**EXERCISE DETAILS**
Please work out how many lines in the records below include the word "setup", and reply with that number only.

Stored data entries
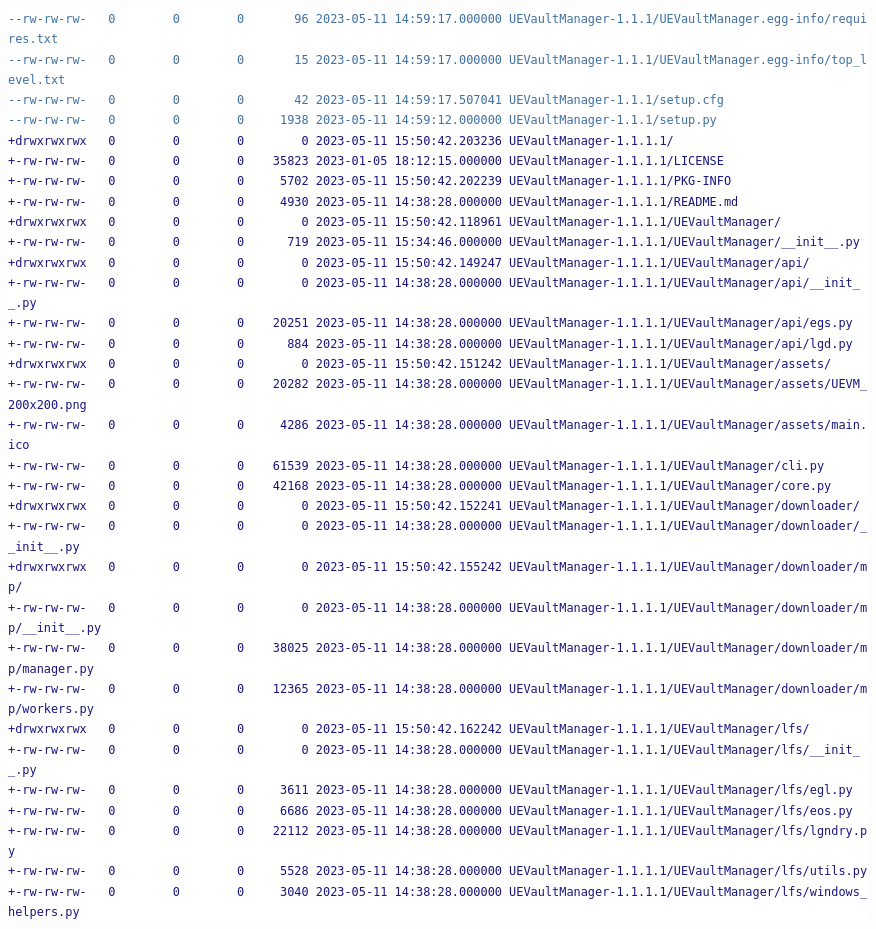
 ```diff
--rw-rw-rw-   0        0        0       96 2023-05-11 14:59:17.000000 UEVaultManager-1.1.1/UEVaultManager.egg-info/requires.txt
--rw-rw-rw-   0        0        0       15 2023-05-11 14:59:17.000000 UEVaultManager-1.1.1/UEVaultManager.egg-info/top_level.txt
--rw-rw-rw-   0        0        0       42 2023-05-11 14:59:17.507041 UEVaultManager-1.1.1/setup.cfg
--rw-rw-rw-   0        0        0     1938 2023-05-11 14:59:12.000000 UEVaultManager-1.1.1/setup.py
+drwxrwxrwx   0        0        0        0 2023-05-11 15:50:42.203236 UEVaultManager-1.1.1.1/
+-rw-rw-rw-   0        0        0    35823 2023-01-05 18:12:15.000000 UEVaultManager-1.1.1.1/LICENSE
+-rw-rw-rw-   0        0        0     5702 2023-05-11 15:50:42.202239 UEVaultManager-1.1.1.1/PKG-INFO
+-rw-rw-rw-   0        0        0     4930 2023-05-11 14:38:28.000000 UEVaultManager-1.1.1.1/README.md
+drwxrwxrwx   0        0        0        0 2023-05-11 15:50:42.118961 UEVaultManager-1.1.1.1/UEVaultManager/
+-rw-rw-rw-   0        0        0      719 2023-05-11 15:34:46.000000 UEVaultManager-1.1.1.1/UEVaultManager/__init__.py
+drwxrwxrwx   0        0        0        0 2023-05-11 15:50:42.149247 UEVaultManager-1.1.1.1/UEVaultManager/api/
+-rw-rw-rw-   0        0        0        0 2023-05-11 14:38:28.000000 UEVaultManager-1.1.1.1/UEVaultManager/api/__init__.py
+-rw-rw-rw-   0        0        0    20251 2023-05-11 14:38:28.000000 UEVaultManager-1.1.1.1/UEVaultManager/api/egs.py
+-rw-rw-rw-   0        0        0      884 2023-05-11 14:38:28.000000 UEVaultManager-1.1.1.1/UEVaultManager/api/lgd.py
+drwxrwxrwx   0        0        0        0 2023-05-11 15:50:42.151242 UEVaultManager-1.1.1.1/UEVaultManager/assets/
+-rw-rw-rw-   0        0        0    20282 2023-05-11 14:38:28.000000 UEVaultManager-1.1.1.1/UEVaultManager/assets/UEVM_200x200.png
+-rw-rw-rw-   0        0        0     4286 2023-05-11 14:38:28.000000 UEVaultManager-1.1.1.1/UEVaultManager/assets/main.ico
+-rw-rw-rw-   0        0        0    61539 2023-05-11 14:38:28.000000 UEVaultManager-1.1.1.1/UEVaultManager/cli.py
+-rw-rw-rw-   0        0        0    42168 2023-05-11 14:38:28.000000 UEVaultManager-1.1.1.1/UEVaultManager/core.py
+drwxrwxrwx   0        0        0        0 2023-05-11 15:50:42.152241 UEVaultManager-1.1.1.1/UEVaultManager/downloader/
+-rw-rw-rw-   0        0        0        0 2023-05-11 14:38:28.000000 UEVaultManager-1.1.1.1/UEVaultManager/downloader/__init__.py
+drwxrwxrwx   0        0        0        0 2023-05-11 15:50:42.155242 UEVaultManager-1.1.1.1/UEVaultManager/downloader/mp/
+-rw-rw-rw-   0        0        0        0 2023-05-11 14:38:28.000000 UEVaultManager-1.1.1.1/UEVaultManager/downloader/mp/__init__.py
+-rw-rw-rw-   0        0        0    38025 2023-05-11 14:38:28.000000 UEVaultManager-1.1.1.1/UEVaultManager/downloader/mp/manager.py
+-rw-rw-rw-   0        0        0    12365 2023-05-11 14:38:28.000000 UEVaultManager-1.1.1.1/UEVaultManager/downloader/mp/workers.py
+drwxrwxrwx   0        0        0        0 2023-05-11 15:50:42.162242 UEVaultManager-1.1.1.1/UEVaultManager/lfs/
+-rw-rw-rw-   0        0        0        0 2023-05-11 14:38:28.000000 UEVaultManager-1.1.1.1/UEVaultManager/lfs/__init__.py
+-rw-rw-rw-   0        0        0     3611 2023-05-11 14:38:28.000000 UEVaultManager-1.1.1.1/UEVaultManager/lfs/egl.py
+-rw-rw-rw-   0        0        0     6686 2023-05-11 14:38:28.000000 UEVaultManager-1.1.1.1/UEVaultManager/lfs/eos.py
+-rw-rw-rw-   0        0        0    22112 2023-05-11 14:38:28.000000 UEVaultManager-1.1.1.1/UEVaultManager/lfs/lgndry.py
+-rw-rw-rw-   0        0        0     5528 2023-05-11 14:38:28.000000 UEVaultManager-1.1.1.1/UEVaultManager/lfs/utils.py
+-rw-rw-rw-   0        0        0     3040 2023-05-11 14:38:28.000000 UEVaultManager-1.1.1.1/UEVaultManager/lfs/windows_helpers.py
```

**EXERCISE OUTPUT**
2